Surveys are a great way to collect opinions from students and get their thoughts on relevant issues, ideas, and changes. Create a SurveyMonkey to gather stats and opinions from students, and sent it out to your cohort via email, SurreyLearn, or social media. Make sure you keep the feedback anonymous, so please don't take student names down as one of the questions in your survey. Once you've got some data, collate this together and present it at your next departmental meeting.
2. Communicate Successes
Share successes, big and small, with other students and Course Reps! The Course Rep programme has led to some big changes at Surrey, and it's important that students know about what you've been doing for them. Celebrate your successes and feel proud of them! Tell us too by filling in a Course Rep Update Form here.
3. Work with other Reps
Collaboration is the key to success as a Rep. Help each other, share ideas, and work together to improve the student experience across the University. If there are issues that are shared by other groups of students within your department, work together with your fellow Reps to tell the staff in your department. Showing staff that an issue is widespread will give more weight to your point.
4. Remember you're a volunteer!
You are not expected to have all the answers to the issues that students bring to you. You're a volunteer after all, and your responsibility is to represent students and report back to them, not fix individual issues that students might be facing.
As a volunteer, you should also remember to log the hours you spend as a Course Rep on Surrey Volunteering - the new Union platform for all things voluntary. This will help you translate all that effort into your future employability prospects, and also might help you link up with other opportunities you didn't know about. You can find out more about the benefits of volunteering as a Course Rep here.

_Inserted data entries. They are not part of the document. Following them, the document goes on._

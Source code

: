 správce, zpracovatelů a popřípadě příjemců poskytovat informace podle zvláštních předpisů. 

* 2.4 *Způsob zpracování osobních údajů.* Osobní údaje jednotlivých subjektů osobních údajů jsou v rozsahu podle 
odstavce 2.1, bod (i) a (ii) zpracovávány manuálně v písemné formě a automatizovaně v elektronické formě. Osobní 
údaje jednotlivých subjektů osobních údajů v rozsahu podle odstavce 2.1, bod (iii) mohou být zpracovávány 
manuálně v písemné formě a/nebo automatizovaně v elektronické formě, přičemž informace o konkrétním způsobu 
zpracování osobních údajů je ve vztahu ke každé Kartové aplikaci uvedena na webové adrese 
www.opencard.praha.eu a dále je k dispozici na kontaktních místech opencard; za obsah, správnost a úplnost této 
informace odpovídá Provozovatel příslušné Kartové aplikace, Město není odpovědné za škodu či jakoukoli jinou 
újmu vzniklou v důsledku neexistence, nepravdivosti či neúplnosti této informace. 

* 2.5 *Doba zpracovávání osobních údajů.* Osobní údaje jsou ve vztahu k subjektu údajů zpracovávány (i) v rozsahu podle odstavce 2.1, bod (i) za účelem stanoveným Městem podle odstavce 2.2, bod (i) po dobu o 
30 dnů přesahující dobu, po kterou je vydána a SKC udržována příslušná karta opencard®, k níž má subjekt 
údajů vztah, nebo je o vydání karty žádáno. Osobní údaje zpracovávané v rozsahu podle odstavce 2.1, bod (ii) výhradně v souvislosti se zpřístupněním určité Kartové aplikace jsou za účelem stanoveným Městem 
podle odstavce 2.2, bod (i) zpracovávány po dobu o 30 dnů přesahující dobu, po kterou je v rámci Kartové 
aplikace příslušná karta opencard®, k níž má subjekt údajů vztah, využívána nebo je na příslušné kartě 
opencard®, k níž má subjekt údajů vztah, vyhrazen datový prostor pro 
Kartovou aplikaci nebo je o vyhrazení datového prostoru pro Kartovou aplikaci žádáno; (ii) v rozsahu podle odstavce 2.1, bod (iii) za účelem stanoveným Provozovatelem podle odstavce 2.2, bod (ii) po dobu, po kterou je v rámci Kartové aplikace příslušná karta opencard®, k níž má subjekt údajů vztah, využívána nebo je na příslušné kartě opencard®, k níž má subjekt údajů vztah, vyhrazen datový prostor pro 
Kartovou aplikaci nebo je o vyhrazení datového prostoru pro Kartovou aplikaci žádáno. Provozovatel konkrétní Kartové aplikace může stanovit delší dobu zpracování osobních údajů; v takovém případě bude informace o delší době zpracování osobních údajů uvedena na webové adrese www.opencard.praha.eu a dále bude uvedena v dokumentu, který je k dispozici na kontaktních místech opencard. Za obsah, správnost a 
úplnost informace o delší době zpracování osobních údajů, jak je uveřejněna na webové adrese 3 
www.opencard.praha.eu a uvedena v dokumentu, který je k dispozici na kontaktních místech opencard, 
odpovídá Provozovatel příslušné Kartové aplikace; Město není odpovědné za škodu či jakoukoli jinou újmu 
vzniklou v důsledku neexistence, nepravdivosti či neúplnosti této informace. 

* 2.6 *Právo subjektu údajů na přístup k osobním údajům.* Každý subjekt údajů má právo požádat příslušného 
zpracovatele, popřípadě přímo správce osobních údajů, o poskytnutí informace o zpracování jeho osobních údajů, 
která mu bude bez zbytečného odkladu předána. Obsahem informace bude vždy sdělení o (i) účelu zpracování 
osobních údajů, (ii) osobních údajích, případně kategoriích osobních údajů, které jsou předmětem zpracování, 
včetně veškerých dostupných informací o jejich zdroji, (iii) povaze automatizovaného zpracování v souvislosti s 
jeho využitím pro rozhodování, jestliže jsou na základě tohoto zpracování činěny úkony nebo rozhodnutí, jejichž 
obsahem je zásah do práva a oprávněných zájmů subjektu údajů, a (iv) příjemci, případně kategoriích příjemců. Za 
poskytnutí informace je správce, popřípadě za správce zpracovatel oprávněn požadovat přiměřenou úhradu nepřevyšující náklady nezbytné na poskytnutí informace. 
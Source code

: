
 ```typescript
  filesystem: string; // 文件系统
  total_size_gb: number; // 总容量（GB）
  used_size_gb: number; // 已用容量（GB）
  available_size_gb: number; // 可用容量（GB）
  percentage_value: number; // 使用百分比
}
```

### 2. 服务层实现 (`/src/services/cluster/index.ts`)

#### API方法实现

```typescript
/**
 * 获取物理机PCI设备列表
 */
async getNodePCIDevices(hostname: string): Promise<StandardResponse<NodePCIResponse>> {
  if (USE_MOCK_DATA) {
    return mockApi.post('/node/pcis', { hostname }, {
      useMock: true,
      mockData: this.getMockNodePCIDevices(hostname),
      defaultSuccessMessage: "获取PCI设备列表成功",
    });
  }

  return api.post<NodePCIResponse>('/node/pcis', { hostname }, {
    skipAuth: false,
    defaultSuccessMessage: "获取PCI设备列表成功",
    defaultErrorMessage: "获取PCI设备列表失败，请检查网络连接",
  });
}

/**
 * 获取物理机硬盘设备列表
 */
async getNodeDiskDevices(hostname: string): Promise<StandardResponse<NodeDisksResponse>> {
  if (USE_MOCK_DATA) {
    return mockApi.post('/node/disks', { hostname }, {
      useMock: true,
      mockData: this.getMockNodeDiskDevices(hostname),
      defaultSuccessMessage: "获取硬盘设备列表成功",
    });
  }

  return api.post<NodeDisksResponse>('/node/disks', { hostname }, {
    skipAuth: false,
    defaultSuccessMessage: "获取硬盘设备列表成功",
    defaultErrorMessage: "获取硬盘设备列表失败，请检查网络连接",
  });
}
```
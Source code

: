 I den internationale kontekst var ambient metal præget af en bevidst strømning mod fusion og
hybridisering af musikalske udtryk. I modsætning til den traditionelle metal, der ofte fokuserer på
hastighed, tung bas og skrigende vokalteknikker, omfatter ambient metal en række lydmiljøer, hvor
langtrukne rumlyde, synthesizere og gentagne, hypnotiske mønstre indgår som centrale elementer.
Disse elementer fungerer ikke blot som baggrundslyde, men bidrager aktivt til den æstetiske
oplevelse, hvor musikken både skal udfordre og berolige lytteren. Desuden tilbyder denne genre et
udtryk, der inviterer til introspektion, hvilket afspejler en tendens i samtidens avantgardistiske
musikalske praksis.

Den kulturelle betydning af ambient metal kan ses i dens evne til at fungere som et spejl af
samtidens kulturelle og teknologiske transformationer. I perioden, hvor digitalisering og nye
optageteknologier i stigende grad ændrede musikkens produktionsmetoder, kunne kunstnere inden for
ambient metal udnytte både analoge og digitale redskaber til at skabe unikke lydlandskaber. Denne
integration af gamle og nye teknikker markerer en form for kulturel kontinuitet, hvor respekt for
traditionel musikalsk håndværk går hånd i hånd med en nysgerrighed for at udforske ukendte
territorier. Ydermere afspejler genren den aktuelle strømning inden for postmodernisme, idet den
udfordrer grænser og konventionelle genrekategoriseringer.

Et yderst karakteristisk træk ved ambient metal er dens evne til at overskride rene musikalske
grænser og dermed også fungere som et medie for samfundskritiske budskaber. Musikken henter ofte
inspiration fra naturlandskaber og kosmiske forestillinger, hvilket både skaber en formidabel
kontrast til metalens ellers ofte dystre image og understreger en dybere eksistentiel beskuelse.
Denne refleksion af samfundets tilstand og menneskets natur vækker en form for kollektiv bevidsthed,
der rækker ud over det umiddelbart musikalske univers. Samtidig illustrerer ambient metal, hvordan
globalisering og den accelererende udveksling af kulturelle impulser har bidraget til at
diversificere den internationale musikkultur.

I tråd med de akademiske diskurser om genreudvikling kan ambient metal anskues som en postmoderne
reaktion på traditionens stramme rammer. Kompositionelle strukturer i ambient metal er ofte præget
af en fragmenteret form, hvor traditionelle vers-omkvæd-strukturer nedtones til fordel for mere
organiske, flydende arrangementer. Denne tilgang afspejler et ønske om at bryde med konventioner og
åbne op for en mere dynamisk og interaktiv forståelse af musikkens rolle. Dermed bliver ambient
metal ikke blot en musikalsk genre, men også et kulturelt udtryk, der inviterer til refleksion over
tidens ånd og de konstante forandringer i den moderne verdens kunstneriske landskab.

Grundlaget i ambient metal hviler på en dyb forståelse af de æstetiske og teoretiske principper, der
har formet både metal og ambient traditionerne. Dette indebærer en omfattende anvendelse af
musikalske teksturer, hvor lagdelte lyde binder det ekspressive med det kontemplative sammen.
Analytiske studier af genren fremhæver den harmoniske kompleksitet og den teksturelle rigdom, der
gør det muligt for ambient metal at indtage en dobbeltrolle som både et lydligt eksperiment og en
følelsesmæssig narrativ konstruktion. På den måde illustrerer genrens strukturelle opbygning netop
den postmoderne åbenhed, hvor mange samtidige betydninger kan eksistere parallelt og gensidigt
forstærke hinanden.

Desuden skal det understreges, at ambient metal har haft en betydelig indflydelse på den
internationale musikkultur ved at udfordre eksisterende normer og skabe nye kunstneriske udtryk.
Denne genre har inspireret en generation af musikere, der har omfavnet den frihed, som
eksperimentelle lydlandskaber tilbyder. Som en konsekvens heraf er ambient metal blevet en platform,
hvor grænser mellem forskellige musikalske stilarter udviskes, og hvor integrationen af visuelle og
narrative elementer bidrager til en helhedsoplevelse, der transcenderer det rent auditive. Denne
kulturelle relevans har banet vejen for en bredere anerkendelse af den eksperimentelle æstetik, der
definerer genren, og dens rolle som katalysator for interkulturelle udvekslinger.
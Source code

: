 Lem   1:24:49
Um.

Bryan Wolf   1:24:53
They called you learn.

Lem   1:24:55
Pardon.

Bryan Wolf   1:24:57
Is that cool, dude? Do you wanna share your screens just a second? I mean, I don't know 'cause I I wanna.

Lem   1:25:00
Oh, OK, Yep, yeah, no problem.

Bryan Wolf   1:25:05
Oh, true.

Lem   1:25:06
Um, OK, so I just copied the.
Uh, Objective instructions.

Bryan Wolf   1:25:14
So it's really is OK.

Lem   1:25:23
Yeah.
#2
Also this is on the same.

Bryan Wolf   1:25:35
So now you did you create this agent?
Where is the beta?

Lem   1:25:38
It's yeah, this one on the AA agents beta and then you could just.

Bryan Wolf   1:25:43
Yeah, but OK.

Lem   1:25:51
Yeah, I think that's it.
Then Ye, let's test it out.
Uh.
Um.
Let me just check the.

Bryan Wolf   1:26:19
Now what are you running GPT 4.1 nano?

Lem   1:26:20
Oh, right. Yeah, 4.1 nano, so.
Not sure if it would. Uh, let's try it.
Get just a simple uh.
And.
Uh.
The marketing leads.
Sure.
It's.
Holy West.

Athough you aren't expected to fix individual student issues, we still want to make sure those students feel supported and know where they can get advice. For that, it's helpful if you know where to signpost the student. There are many services on campus that can support students, including Student Services, the Students' Union Support Zone, or the services provided by the Library eg. ALS. If you're unsure where to signpost a student, get in touch with Hannah at email@example.com
6. Ask for help from the Union
The Union is here to provide support and guidance for Course Reps. Don't hesitate to contact the Union and let us know how we can help you in your role. If you have any questions or concerns, or if you'd like to get our advice on something, get in touch with your VP Voice at firstname.lastname@example.org or the Course Rep Coordinator at email@example.com. We're here to help.
7. Close the feedback loop
It's important that students feel their voice is heard at Surrey. As Course Reps, your responsibility is to report back to students once you've represented them to staff. This will help students feel that they have been listened to and that their feedback has been taken seriously. It'll also hopefully mean that the students you represent will understand why it's worth sharing feedback with you as their Rep, and be more likely to do so in the future.
8. Link up with Departmental Societies
Working together makes the student experience better for everyone! If your department also has a student society, you might be able to work together on certain issues or to get in touch with more students via the society. To find out if your department also has a society, click here.
9. Be visible
Students need to know who represents them and how they can get in touch with you. From the start of the year, be visible in your lectures, wear your Course Rep t-shirt, and stick around after lectures to chat to other students about the course.
Getting to know the other Reps and students, and working with them in person, is a great way to build relationships and have open channels of communication. When we asked students how they wanted their Reps to get in touch with them, "in person" was one of the most selected options. Students want to hear from you face-to-face, so chat to them! Having those conversations will make it easier and more natural for you to gather feedback.